Levine, 2019, 104 minutes, Colour.
Kim Molina.
Directed by Darryl Yap.

A Filipino light comedy which was very successful at the local box office. While many audiences enjoy the characters and activities, many audiences and critics found it too slight, even trying.

The focus is on a young woman, Elsa, who has failed in relationships. Part of this is explained in a prologue showing her at school, her proposing to an anatomy model, all the right words but no connection with others. There is also the background of her mother, single, with many men in her life.

Elsa has a wide range of friends, including a gay man, a feature prominent in many Filipino films, and works with a group in going to particular functions – where she disgraces herself in speaking frankly about the bride with memories of lack of hygiene at school. She also attends a funeral with the group, her former teacher who had lived alone, dedicated to her work, but Elsa had seen her also speaking affectionately to the anatomy model.

There are various sequences where Elsa discusses her plight with her friends and gets advice, goes to visit her mother, not liking her mother’s boyfriend, going on another function and having a long conversation with a nun about her vocation, issues of sexuality, meanwhile plying the nun with beer. In fact, the nun is quite sympathetic and has some sensible things to say – despite getting drunk. Elsa also visits a church, a long sequence where she prays that God will find a partner for her. Caught in the rain, she is picked up by a man on a motorbike and there is a consequent sexual encounter – and pregnancy. She tries to find the man, going to his agency, but fails.

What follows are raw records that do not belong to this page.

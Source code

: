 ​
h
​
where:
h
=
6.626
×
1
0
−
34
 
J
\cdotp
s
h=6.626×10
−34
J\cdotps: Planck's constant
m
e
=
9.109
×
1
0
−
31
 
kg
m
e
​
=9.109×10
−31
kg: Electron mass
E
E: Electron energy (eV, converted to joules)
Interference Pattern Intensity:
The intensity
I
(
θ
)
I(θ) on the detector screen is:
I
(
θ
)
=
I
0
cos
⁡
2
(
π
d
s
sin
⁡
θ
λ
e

Elsa learn some lessons, is supported when she gives birth to a son, has a final conversation with her mother who tries to bond with her, and she gets the baby baptised.

Many have found Elsa a difficult character to sympathise with, her self-preoccupation, her bluntness, her misjudgments.

The film was probably geared towards an audience the same age as Elsa and her friends. Of interest, the Catholic background in the Philippines is taken for granted, the role of nuns, their advice, church and prayer, the presence of the priest at a funeral and at a baptism.